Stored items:
□ □ □

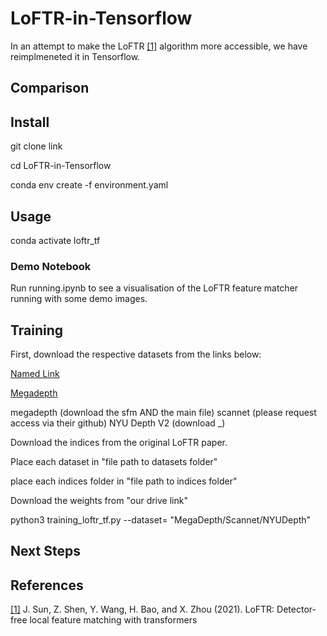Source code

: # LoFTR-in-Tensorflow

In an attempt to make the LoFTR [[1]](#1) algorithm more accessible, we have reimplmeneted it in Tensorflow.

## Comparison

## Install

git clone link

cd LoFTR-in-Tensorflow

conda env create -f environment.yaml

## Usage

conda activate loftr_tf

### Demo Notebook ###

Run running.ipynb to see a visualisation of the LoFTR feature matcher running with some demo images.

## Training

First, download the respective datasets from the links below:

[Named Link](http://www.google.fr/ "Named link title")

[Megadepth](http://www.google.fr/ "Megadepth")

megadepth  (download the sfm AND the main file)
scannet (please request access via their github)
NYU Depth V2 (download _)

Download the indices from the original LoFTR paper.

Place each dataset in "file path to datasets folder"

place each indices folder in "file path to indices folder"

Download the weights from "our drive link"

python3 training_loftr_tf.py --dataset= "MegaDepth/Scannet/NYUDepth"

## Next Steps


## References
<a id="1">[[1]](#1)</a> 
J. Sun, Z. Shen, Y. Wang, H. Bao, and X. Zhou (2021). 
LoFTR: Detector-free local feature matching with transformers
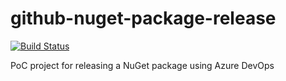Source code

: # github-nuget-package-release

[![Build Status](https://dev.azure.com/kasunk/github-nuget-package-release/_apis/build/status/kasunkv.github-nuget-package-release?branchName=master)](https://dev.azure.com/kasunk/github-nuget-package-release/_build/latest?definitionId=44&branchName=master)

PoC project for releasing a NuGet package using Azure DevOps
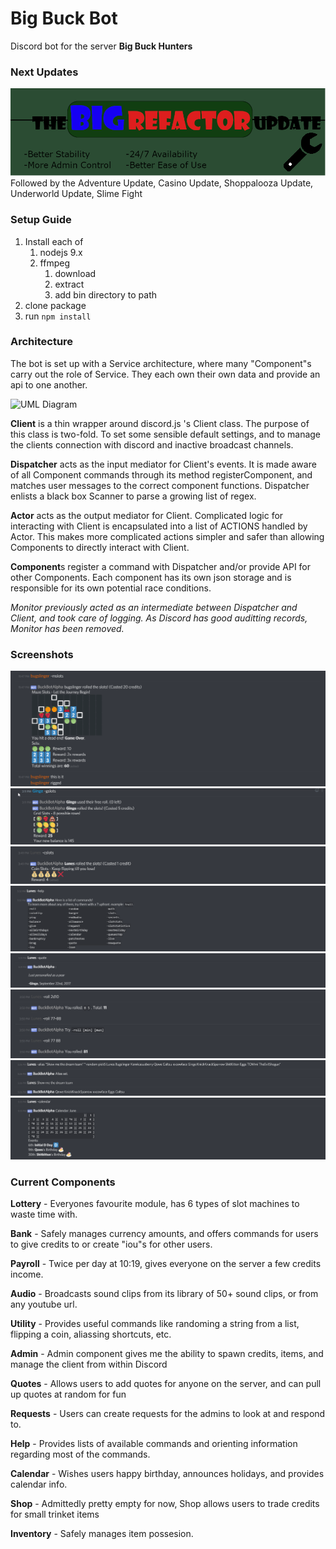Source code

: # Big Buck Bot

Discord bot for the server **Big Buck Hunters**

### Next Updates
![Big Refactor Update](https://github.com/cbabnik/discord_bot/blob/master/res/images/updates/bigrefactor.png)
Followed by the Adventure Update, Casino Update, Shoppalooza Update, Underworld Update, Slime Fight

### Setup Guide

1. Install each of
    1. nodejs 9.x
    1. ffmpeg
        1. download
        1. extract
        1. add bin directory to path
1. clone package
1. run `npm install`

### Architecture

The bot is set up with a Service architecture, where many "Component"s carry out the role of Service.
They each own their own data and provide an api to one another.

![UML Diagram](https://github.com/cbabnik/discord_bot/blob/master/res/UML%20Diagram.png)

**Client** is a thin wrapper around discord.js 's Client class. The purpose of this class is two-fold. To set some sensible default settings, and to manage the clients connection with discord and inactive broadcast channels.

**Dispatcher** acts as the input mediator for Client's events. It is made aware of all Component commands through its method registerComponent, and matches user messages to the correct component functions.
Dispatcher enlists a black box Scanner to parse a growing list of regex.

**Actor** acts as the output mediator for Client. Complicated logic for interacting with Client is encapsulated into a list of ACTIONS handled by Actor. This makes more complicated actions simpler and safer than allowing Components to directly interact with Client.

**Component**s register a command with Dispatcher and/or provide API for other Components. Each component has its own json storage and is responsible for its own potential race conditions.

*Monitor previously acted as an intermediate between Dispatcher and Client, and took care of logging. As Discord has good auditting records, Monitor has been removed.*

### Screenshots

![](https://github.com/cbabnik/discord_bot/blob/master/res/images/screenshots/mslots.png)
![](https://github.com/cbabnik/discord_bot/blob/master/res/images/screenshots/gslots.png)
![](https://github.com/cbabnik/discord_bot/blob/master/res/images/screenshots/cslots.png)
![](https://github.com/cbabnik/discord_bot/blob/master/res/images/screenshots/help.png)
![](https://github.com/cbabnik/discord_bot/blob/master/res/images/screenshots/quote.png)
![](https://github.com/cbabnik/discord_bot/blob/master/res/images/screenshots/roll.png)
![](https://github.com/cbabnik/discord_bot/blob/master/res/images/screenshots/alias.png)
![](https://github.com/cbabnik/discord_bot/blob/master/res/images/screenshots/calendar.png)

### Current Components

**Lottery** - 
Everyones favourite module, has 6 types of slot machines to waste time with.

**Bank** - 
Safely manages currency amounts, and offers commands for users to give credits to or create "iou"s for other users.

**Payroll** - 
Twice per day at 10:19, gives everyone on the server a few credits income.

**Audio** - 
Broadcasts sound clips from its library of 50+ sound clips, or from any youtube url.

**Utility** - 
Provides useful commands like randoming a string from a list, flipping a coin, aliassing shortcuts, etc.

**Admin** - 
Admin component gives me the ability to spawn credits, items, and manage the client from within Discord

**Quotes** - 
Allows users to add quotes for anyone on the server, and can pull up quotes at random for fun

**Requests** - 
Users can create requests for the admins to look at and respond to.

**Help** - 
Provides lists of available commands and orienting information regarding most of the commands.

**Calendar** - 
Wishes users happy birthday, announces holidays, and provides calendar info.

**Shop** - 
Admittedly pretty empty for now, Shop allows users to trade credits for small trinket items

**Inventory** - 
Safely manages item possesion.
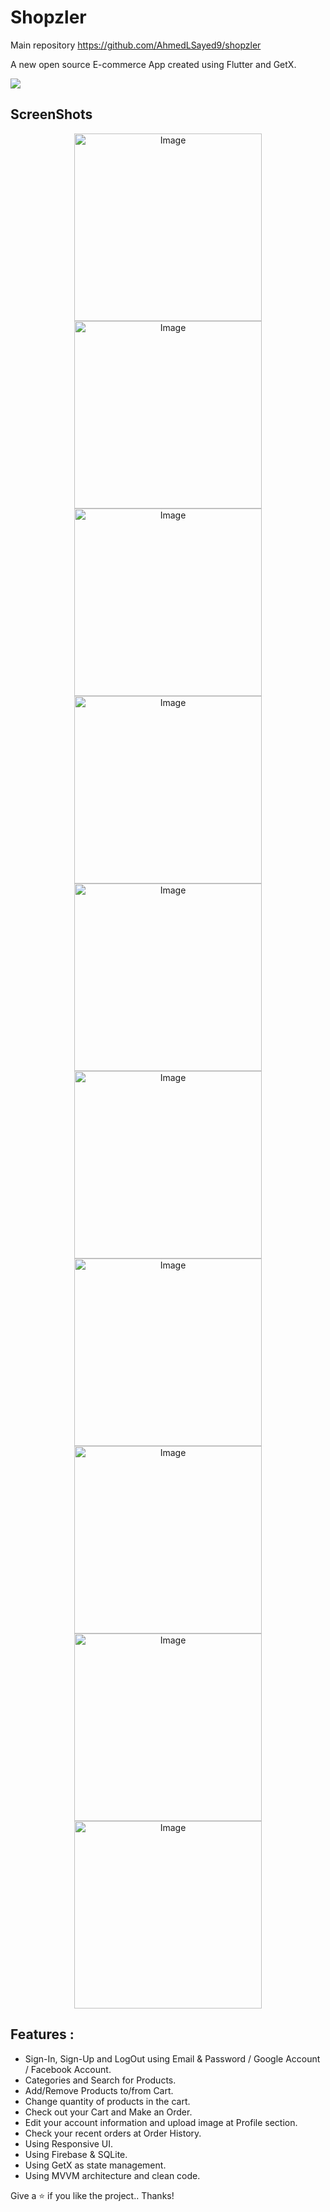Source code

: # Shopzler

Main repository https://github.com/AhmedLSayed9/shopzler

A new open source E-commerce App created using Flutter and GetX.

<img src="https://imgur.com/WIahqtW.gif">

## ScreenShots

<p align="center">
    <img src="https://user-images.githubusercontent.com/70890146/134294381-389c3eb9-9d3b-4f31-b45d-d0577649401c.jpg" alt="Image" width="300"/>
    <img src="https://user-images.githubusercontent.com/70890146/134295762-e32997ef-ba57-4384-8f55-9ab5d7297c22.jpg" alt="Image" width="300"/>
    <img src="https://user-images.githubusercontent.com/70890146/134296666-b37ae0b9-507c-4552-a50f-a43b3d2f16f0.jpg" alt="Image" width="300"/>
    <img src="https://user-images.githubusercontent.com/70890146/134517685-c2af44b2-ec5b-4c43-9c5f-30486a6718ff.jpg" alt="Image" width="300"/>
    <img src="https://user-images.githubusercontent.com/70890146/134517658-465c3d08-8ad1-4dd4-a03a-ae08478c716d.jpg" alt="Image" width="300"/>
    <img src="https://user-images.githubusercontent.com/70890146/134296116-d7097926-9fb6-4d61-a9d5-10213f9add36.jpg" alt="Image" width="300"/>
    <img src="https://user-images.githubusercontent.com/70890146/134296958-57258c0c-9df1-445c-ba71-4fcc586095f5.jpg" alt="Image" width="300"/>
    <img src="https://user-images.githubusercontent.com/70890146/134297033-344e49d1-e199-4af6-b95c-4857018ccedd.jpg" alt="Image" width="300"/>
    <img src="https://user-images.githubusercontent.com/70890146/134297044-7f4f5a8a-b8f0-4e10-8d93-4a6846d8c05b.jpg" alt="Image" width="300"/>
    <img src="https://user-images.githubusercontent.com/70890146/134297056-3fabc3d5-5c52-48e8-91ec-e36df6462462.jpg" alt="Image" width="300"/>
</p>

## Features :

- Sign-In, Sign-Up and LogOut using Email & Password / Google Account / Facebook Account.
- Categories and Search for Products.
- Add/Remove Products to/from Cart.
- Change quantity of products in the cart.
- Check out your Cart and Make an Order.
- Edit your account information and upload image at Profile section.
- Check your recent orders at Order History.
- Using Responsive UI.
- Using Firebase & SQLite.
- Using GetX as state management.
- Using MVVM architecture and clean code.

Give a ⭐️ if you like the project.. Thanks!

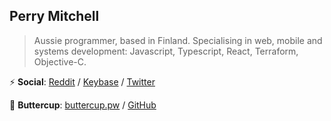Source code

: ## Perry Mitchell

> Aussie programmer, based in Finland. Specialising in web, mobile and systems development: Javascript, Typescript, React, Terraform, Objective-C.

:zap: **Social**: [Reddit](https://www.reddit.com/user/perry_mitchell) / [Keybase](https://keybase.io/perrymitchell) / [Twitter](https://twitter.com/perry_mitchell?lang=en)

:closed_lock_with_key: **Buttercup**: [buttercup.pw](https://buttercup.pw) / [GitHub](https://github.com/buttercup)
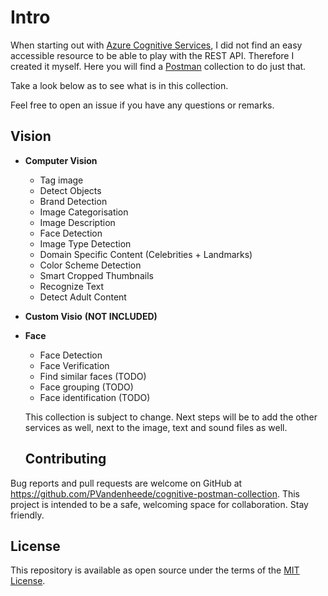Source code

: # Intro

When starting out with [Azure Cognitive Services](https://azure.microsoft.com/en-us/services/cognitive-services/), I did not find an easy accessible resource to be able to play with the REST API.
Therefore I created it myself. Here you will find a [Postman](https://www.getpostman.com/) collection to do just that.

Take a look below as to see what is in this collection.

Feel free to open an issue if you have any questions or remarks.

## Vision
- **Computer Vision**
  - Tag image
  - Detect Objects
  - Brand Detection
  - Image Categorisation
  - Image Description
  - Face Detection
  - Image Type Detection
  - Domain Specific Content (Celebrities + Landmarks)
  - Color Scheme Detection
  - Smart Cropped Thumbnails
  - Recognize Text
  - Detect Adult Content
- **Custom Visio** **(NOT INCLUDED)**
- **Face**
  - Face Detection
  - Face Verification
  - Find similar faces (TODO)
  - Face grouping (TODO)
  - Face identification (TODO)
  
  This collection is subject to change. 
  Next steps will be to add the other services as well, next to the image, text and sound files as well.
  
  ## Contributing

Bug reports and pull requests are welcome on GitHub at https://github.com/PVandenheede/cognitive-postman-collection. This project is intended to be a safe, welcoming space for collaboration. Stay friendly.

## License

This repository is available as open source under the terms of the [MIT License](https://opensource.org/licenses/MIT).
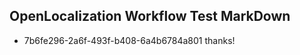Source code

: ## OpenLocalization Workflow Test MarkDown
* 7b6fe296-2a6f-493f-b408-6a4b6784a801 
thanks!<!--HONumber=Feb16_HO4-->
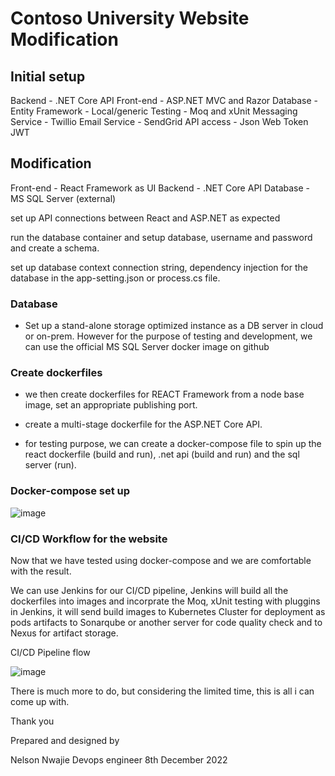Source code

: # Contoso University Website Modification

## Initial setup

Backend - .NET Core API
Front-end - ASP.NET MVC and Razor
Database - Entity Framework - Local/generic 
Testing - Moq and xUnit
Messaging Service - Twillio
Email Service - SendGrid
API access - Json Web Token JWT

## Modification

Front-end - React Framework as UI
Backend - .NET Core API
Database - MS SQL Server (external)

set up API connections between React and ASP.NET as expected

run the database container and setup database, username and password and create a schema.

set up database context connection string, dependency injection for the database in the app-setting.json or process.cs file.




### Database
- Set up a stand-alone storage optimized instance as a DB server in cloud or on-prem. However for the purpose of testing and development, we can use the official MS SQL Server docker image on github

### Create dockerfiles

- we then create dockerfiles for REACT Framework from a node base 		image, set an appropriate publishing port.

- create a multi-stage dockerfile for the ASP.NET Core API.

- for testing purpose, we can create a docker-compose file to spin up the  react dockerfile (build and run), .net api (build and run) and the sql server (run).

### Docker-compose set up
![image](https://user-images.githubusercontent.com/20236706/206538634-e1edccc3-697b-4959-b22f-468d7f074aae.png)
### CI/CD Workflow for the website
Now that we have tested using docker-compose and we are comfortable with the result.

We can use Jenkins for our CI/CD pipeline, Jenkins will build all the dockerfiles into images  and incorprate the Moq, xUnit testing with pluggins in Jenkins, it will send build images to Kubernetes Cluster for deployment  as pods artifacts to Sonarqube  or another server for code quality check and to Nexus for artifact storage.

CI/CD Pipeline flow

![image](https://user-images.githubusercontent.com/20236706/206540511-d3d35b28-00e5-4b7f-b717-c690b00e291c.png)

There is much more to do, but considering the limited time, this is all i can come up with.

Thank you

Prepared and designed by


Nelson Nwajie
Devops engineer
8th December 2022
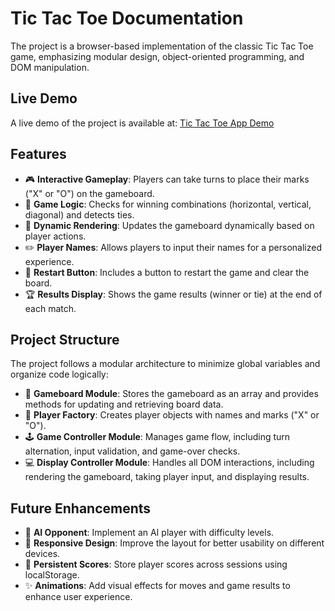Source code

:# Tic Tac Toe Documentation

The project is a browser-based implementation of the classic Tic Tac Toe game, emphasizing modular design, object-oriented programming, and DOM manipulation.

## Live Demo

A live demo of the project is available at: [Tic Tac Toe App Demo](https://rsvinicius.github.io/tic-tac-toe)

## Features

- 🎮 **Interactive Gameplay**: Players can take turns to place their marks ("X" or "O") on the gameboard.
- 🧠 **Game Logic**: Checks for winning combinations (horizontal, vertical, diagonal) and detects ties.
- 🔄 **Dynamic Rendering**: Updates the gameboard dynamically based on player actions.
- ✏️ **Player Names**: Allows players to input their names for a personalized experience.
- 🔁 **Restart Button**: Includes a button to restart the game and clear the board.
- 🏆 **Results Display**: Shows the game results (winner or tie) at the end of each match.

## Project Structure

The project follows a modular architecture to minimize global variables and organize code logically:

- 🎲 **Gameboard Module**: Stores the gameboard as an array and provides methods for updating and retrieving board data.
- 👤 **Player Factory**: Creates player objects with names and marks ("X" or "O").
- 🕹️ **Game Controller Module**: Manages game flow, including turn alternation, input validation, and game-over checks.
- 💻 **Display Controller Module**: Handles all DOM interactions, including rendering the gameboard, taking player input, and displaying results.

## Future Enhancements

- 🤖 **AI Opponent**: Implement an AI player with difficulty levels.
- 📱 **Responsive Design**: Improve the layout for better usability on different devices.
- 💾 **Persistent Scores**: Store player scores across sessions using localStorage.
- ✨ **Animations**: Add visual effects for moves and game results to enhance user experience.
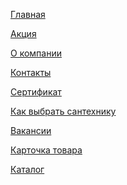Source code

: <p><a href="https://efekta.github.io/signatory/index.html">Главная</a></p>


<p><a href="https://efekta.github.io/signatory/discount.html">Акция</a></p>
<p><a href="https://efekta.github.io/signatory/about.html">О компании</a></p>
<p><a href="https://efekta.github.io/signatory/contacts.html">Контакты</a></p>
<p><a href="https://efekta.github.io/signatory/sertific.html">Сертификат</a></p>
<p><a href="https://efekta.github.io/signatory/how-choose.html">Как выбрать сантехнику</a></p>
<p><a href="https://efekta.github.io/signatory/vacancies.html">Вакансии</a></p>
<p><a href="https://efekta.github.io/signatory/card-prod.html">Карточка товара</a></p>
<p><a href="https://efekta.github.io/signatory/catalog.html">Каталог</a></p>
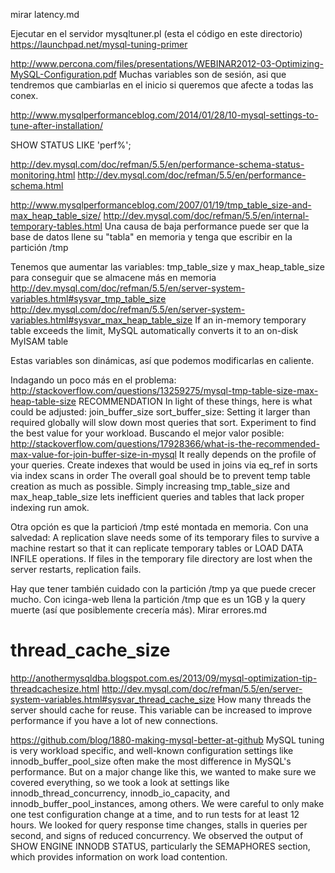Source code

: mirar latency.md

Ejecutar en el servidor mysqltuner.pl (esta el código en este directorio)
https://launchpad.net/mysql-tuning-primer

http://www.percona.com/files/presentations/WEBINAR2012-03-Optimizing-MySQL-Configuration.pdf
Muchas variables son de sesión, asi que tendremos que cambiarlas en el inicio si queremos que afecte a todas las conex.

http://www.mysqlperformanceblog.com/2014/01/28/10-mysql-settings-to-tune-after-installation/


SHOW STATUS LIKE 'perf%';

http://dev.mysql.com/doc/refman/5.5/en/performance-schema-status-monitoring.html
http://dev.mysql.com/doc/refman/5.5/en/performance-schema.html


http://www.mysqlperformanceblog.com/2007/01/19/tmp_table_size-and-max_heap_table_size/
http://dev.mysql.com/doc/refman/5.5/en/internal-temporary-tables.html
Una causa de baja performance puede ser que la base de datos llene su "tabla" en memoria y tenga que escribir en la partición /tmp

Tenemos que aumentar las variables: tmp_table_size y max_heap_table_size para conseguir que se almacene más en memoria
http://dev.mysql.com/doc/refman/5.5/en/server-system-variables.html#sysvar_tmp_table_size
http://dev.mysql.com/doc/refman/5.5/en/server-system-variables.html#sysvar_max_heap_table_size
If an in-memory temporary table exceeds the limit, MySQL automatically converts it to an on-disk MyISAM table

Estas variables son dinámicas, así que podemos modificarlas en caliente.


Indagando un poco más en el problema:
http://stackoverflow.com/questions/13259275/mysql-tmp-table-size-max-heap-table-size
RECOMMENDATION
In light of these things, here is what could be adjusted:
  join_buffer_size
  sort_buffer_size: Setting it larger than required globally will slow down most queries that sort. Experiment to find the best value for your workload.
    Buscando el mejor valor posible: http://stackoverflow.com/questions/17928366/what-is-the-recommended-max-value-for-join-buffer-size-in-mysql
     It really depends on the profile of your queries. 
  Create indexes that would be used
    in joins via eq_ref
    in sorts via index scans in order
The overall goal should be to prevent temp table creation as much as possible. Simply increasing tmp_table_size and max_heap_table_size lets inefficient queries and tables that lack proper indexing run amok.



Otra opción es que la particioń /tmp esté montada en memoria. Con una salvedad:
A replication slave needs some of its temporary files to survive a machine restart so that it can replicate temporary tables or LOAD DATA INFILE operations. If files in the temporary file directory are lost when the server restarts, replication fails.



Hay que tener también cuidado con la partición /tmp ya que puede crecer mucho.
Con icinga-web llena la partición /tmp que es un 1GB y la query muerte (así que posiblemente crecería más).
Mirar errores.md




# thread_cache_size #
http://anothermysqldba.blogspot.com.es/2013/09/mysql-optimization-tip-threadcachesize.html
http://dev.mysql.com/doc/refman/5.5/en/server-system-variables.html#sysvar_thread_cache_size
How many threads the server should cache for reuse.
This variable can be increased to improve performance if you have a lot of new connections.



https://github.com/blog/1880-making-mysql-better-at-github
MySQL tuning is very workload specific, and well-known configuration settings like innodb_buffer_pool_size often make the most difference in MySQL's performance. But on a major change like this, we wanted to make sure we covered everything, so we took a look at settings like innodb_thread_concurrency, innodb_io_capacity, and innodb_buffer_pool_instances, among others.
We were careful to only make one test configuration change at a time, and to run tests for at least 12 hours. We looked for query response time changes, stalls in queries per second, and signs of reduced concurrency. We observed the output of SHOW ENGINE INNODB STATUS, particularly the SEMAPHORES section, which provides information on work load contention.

□ □ □

BRIEF:
Every line holding the string "some" should be copied here, so please find those lines in the data.

RESULT FOR THIS TASK:
Run running.ipynb to see a visualisation of the LoFTR feature matcher running with some demo images.
**Client** is a thin wrapper around discord.js 's Client class. The purpose of this class is two-fold. To set some sensible default settings, and to manage the clients connection with discord and inactive broadcast channels.
A replication slave needs some of its temporary files to survive a machine restart so that it can replicate temporary tables or LOAD DATA INFILE operations. If files in the temporary file directory are lost when the server restarts, replication fails.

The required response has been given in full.